Os grandes vencedores do mercado global em 2025 vieram quase todos de fora do radar brasileiro. Ouro, metais estratégicos, defesa e inteligência artificial concentraram os holofotes, impulsionados por um ambiente marcado por incerteza econômica, transição energética acelerada e tensões geopolíticas persistentes.

Nesse contexto, o Brasil claramente não ocupa posição de protagonismo. Ainda assim, isso não significa que o mercado local esteja condenado a ficar à margem desses movimentos. Pelo contrário: há canais indiretos — e relevantes — pelos quais empresas listadas na B3 podem capturar parte desse ciclo global.

O ponto central está menos em “temas da moda” e mais em forças estruturais. A valorização das commodities, a busca global por ativos de valor depois de anos de excesso em crescimento, e a demanda crescente por recursos naturais e infraestrutura criam um pano de fundo que favorece determinados segmentos da economia brasileira.

O rali dos metais preciosos, por exemplo, não depende de inovação tecnológica local. Ele é sustentado por compras institucionais, movimentos de proteção cambial e aumento da demanda por ativos reais. Empresas brasileiras com exposição consistente a ouro e cobre acabam se beneficiando desse ambiente, ainda que não estejam no centro do debate global.

O mesmo vale para o setor de defesa. O Brasil não lidera a agenda geopolítica, mas companhias com produtos consolidados, presença internacional e contratos governamentais conseguem capturar parte do aumento global nos orçamentos militares, especialmente em países desenvolvidos que vêm reforçando sua capacidade defensiva.

No campo da transição energética e da inteligência artificial, o efeito é ainda mais indireto, porém poderoso. A expansão de data centers, redes elétricas, sistemas de armazenamento e infraestrutura de transmissão aumenta a demanda por equipamentos, motores, transformadores e soluções industriais. Empresas brasileiras bem posicionadas nesses elos da cadeia passam a atuar como fornecedoras de um crescimento que acontece fora do país, mas exige base produtiva global.

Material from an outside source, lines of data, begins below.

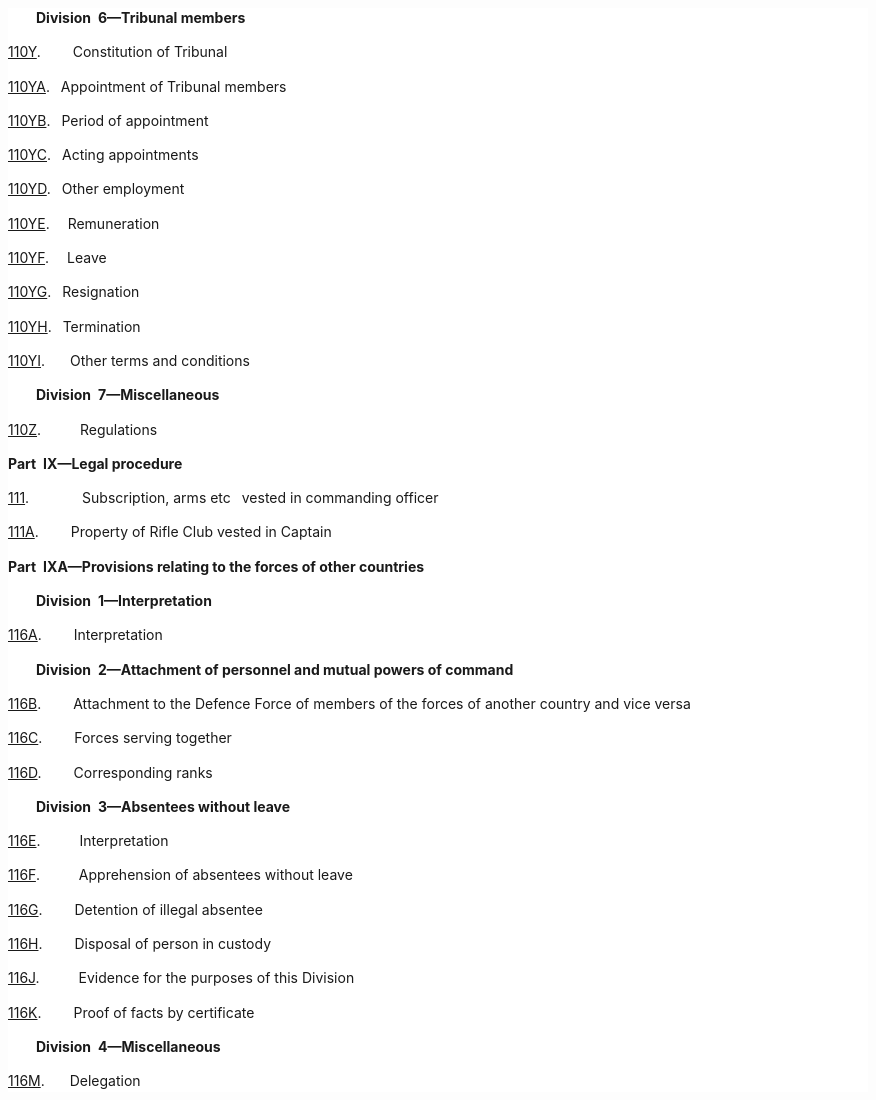     **Division 6—Tribunal members**

[110Y](#110Y).     Constitution of Tribunal

[110YA](#110YA).  Appointment of Tribunal members

[110YB](#110YB).  Period of appointment

[110YC](#110YC).  Acting appointments

[110YD](#110YD).  Other employment

[110YE](#110YE).   Remuneration

[110YF](#110YF).   Leave

[110YG](#110YG).  Resignation

[110YH](#110YH).  Termination

[110YI](#110YI).    Other terms and conditions

    **Division 7—Miscellaneous**

[110Z](#110Z).      Regulations

**Part IX—Legal procedure**

[111](#111).        Subscription, arms etc  vested in commanding officer

[111A](#111A).     Property of Rifle Club vested in Captain

**Part IXA—Provisions relating to the forces of other countries** 

    **Division 1—Interpretation**

[116A](#116A).     Interpretation

    **Division 2—Attachment of personnel and mutual powers of command**

[116B](#116B).     Attachment to the Defence Force of members of the forces of another country and vice versa

[116C](#116C).     Forces serving together

[116D](#116D).     Corresponding ranks

    **Division 3—Absentees without leave**

[116E](#116E).      Interpretation

[116F](#116F).      Apprehension of absentees without leave

[116G](#116G).     Detention of illegal absentee

[116H](#116H).     Disposal of person in custody

[116J](#116J).      Evidence for the purposes of this Division

[116K](#116K).     Proof of facts by certificate

    **Division 4—Miscellaneous**

[116M](#116M).    Delegation
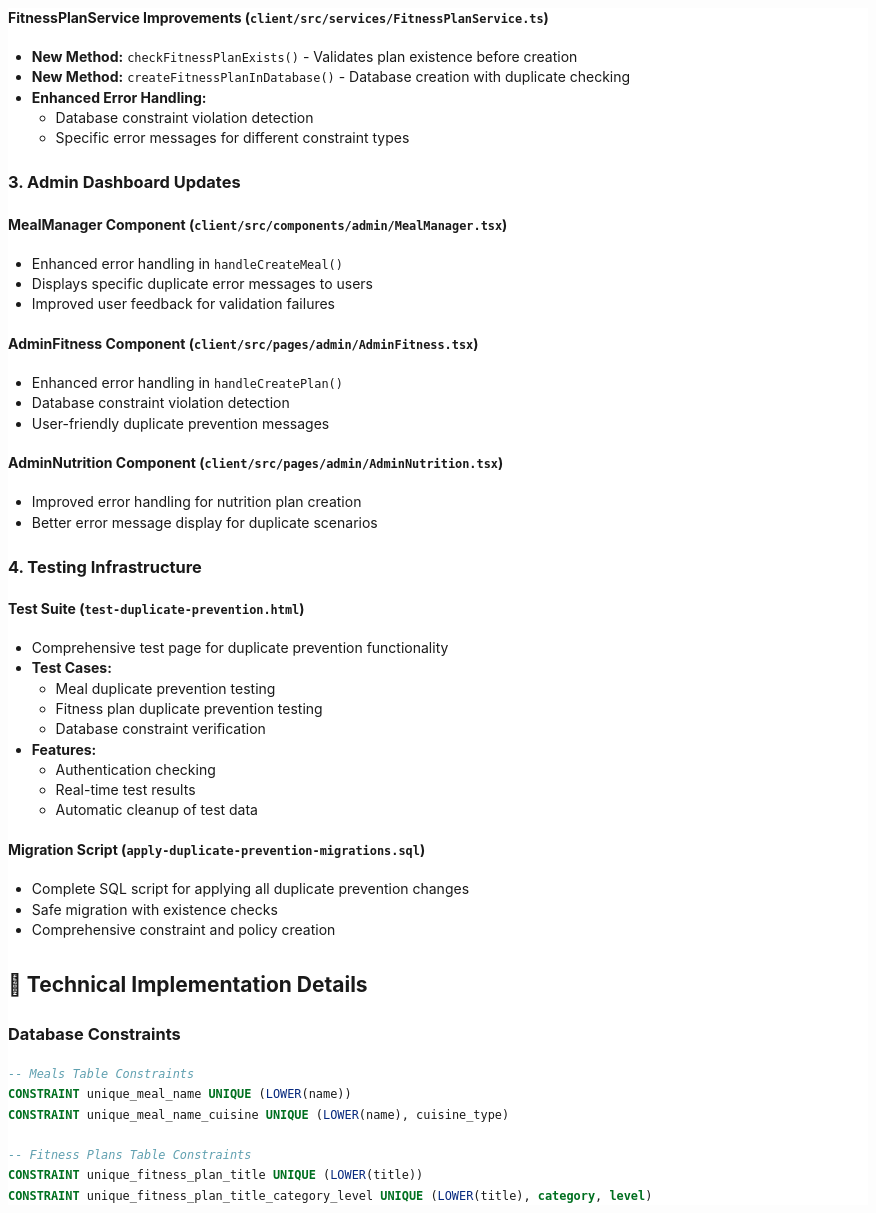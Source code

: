 #### **FitnessPlanService Improvements** (`client/src/services/FitnessPlanService.ts`)
- **New Method:** `checkFitnessPlanExists()` - Validates plan existence before creation
- **New Method:** `createFitnessPlanInDatabase()` - Database creation with duplicate checking
- **Enhanced Error Handling:**
  - Database constraint violation detection
  - Specific error messages for different constraint types

### 3. **Admin Dashboard Updates**

#### **MealManager Component** (`client/src/components/admin/MealManager.tsx`)
- Enhanced error handling in `handleCreateMeal()`
- Displays specific duplicate error messages to users
- Improved user feedback for validation failures

#### **AdminFitness Component** (`client/src/pages/admin/AdminFitness.tsx`)
- Enhanced error handling in `handleCreatePlan()`
- Database constraint violation detection
- User-friendly duplicate prevention messages

#### **AdminNutrition Component** (`client/src/pages/admin/AdminNutrition.tsx`)
- Improved error handling for nutrition plan creation
- Better error message display for duplicate scenarios

### 4. **Testing Infrastructure**

#### **Test Suite** (`test-duplicate-prevention.html`)
- Comprehensive test page for duplicate prevention functionality
- **Test Cases:**
  - Meal duplicate prevention testing
  - Fitness plan duplicate prevention testing
  - Database constraint verification
- **Features:**
  - Authentication checking
  - Real-time test results
  - Automatic cleanup of test data

#### **Migration Script** (`apply-duplicate-prevention-migrations.sql`)
- Complete SQL script for applying all duplicate prevention changes
- Safe migration with existence checks
- Comprehensive constraint and policy creation

## 🔧 **Technical Implementation Details**

### **Database Constraints**
```sql
-- Meals Table Constraints
CONSTRAINT unique_meal_name UNIQUE (LOWER(name))
CONSTRAINT unique_meal_name_cuisine UNIQUE (LOWER(name), cuisine_type)

-- Fitness Plans Table Constraints  
CONSTRAINT unique_fitness_plan_title UNIQUE (LOWER(title))
CONSTRAINT unique_fitness_plan_title_category_level UNIQUE (LOWER(title), category, level)
```
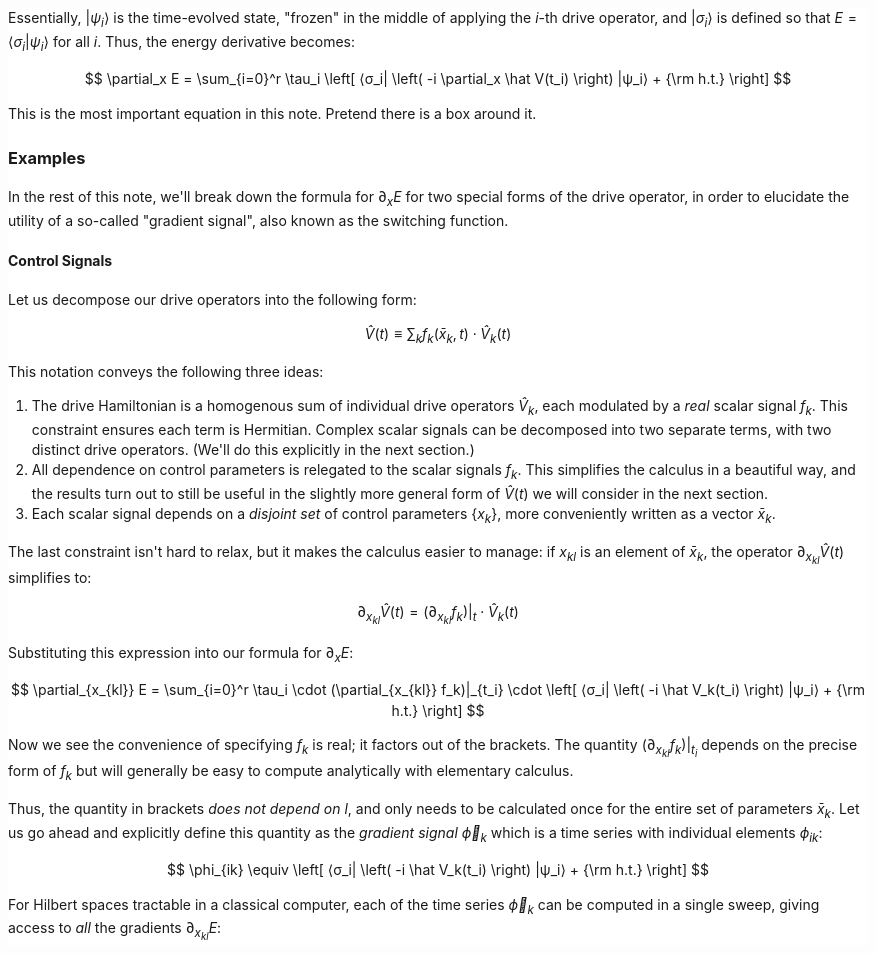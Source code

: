Essentially, $|ψ_i⟩$ is the time-evolved state, "frozen" in the middle of applying the $i$-th drive operator,
  and $|σ_i⟩$ is defined so that $E=⟨σ_i|ψ_i⟩$ for all $i$.
Thus, the energy derivative becomes:

$$ \partial_x E = \sum_{i=0}^r \tau_i \left[ ⟨σ_i| \left( -i \partial_x \hat V(t_i) \right) |ψ_i⟩ + {\rm h.t.} \right] $$

This is the most important equation in this note.
Pretend there is a box around it.

### Examples

In the rest of this note, we'll break down the formula for $∂_x E$ for two special forms of the drive operator,
  in order to elucidate the utility of a so-called "gradient signal", also known as the switching function.

#### Control Signals

Let us decompose our drive operators into the following form:

$$ \hat V(t) \equiv \sum_k f_k(\bar x_k, t) \cdot \hat V_k(t) $$

This notation conveys the following three ideas:
1. The drive Hamiltonian is a homogenous sum of individual drive operators $\hat V_k$, each modulated by a _real_ scalar signal $f_k$. This constraint ensures each term is Hermitian. Complex scalar signals can be decomposed into two separate terms, with two distinct drive operators. (We'll do this explicitly in the next section.)
2. All dependence on control parameters is relegated to the scalar signals $f_k$. This simplifies the calculus in a beautiful way, and the results turn out to still be useful in the slightly more general form of $\hat V(t)$ we will consider in the next section.
3. Each scalar signal depends on a _disjoint set_ of control parameters $\{x_k\}$, more conveniently written as a vector $\bar x_k$.

The last constraint isn't hard to relax, but it makes the calculus easier to manage: if $x_{kl}$ is an element of $\bar x_k$, the operator $\partial_{x_{kl}} \hat V(t)$ simplifies to:

$$ \partial_{x_{kl}} \hat V(t) = (\partial_{x_{kl}} f_k)|_t \cdot \hat V_k(t) $$

Substituting this expression into our formula for $\partial_x E$:

$$ \partial_{x_{kl}} E = \sum_{i=0}^r \tau_i \cdot (\partial_{x_{kl}} f_k)|_{t_i} \cdot \left[ ⟨σ_i| \left( -i \hat V_k(t_i) \right) |ψ_i⟩ + {\rm h.t.} \right] $$

Now we see the convenience of specifying $f_k$ is real; it factors out of the brackets.
The quantity $(\partial_{x_{kl}} f_k)|_{t_i}$ depends on the precise form of $f_k$ but will generally be easy to compute analytically with elementary calculus.

Thus, the quantity in brackets _does not depend on l_, and only needs to be calculated once for the entire set of parameters $\bar x_k$.
Let us go ahead and explicitly define this quantity as the _gradient signal_ $\vec \phi_k$ which is a time series with individual elements $\phi_{ik}$:

$$ \phi_{ik} \equiv \left[ ⟨σ_i| \left( -i \hat V_k(t_i) \right) |ψ_i⟩ + {\rm h.t.} \right] $$

For Hilbert spaces tractable in a classical computer, each of the time series $\vec \phi_k$ can be computed in a single sweep, giving access to _all_ the gradients $\partial_{x_{kl}} E$:
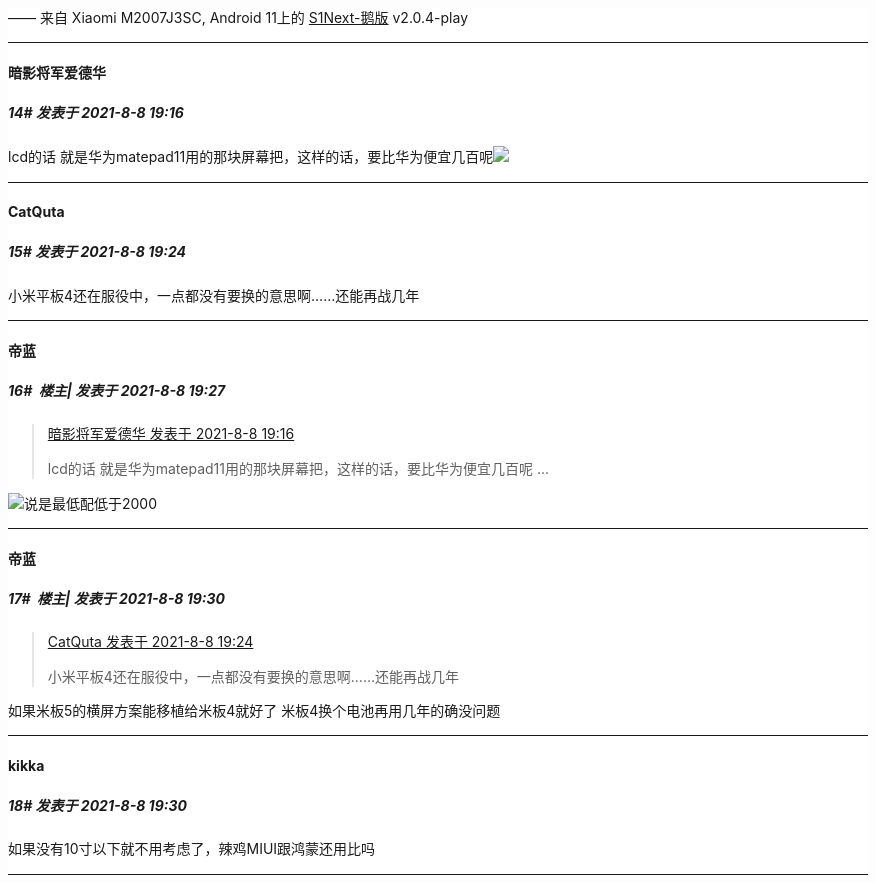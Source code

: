 —— 来自 Xiaomi M2007J3SC, Android 11上的 [S1Next-鹅版](https://github.com/ykrank/S1-Next/releases) v2.0.4-play


*****

####  暗影将军爱德华  
##### 14#       发表于 2021-8-8 19:16


lcd的话 就是华为matepad11用的那块屏幕把，这样的话，要比华为便宜几百呢<img src="https://static.saraba1st.com/image/smiley/face2017/067.png" referrerpolicy="no-referrer">


*****

####  CatQuta  
##### 15#       发表于 2021-8-8 19:24


小米平板4还在服役中，一点都没有要换的意思啊……还能再战几年


*****

####  帝蓝  
##### 16#         楼主| 发表于 2021-8-8 19:27


<blockquote><a href="httphttps://bbs.saraba1st.com/2b/forum.php?mod=redirect&amp;goto=findpost&amp;pid=52289494&amp;ptid=2019706" target="_blank">暗影将军爱德华 发表于 2021-8-8 19:16</a>

lcd的话 就是华为matepad11用的那块屏幕把，这样的话，要比华为便宜几百呢 ...</blockquote>
<img src="https://static.saraba1st.com/image/smiley/face2017/002.png" referrerpolicy="no-referrer">说是最低配低于2000


*****

####  帝蓝  
##### 17#         楼主| 发表于 2021-8-8 19:30


<blockquote><a href="httphttps://bbs.saraba1st.com/2b/forum.php?mod=redirect&amp;goto=findpost&amp;pid=52289636&amp;ptid=2019706" target="_blank">CatQuta 发表于 2021-8-8 19:24</a>

小米平板4还在服役中，一点都没有要换的意思啊……还能再战几年</blockquote>
如果米板5的横屏方案能移植给米板4就好了 米板4换个电池再用几年的确没问题


*****

####  kikka  
##### 18#       发表于 2021-8-8 19:30


如果没有10寸以下就不用考虑了，辣鸡MIUI跟鸿蒙还用比吗


*****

Há também reflexos no setor elétrico. A pressão crescente sobre o consumo de energia, impulsionada por tecnologia, indústria e eletrificação, tende a valorizar ativos de geração e distribuição, sobretudo em mercados onde a oferta não cresce na mesma velocidade da demanda. Esse desequilíbrio estrutural pode favorecer empresas com capacidade disponível ou portfólios mais flexíveis.

Por fim, mudanças regulatórias e ciclos de patentes no setor farmacêutico criam oportunidades locais que nada têm a ver com o Brasil ser ou não protagonista global. Quando medicamentos de alto custo se tornam mais acessíveis, toda a cadeia — da indústria à distribuição — pode se beneficiar de aumento de volume, tráfego e recorrência de consumo.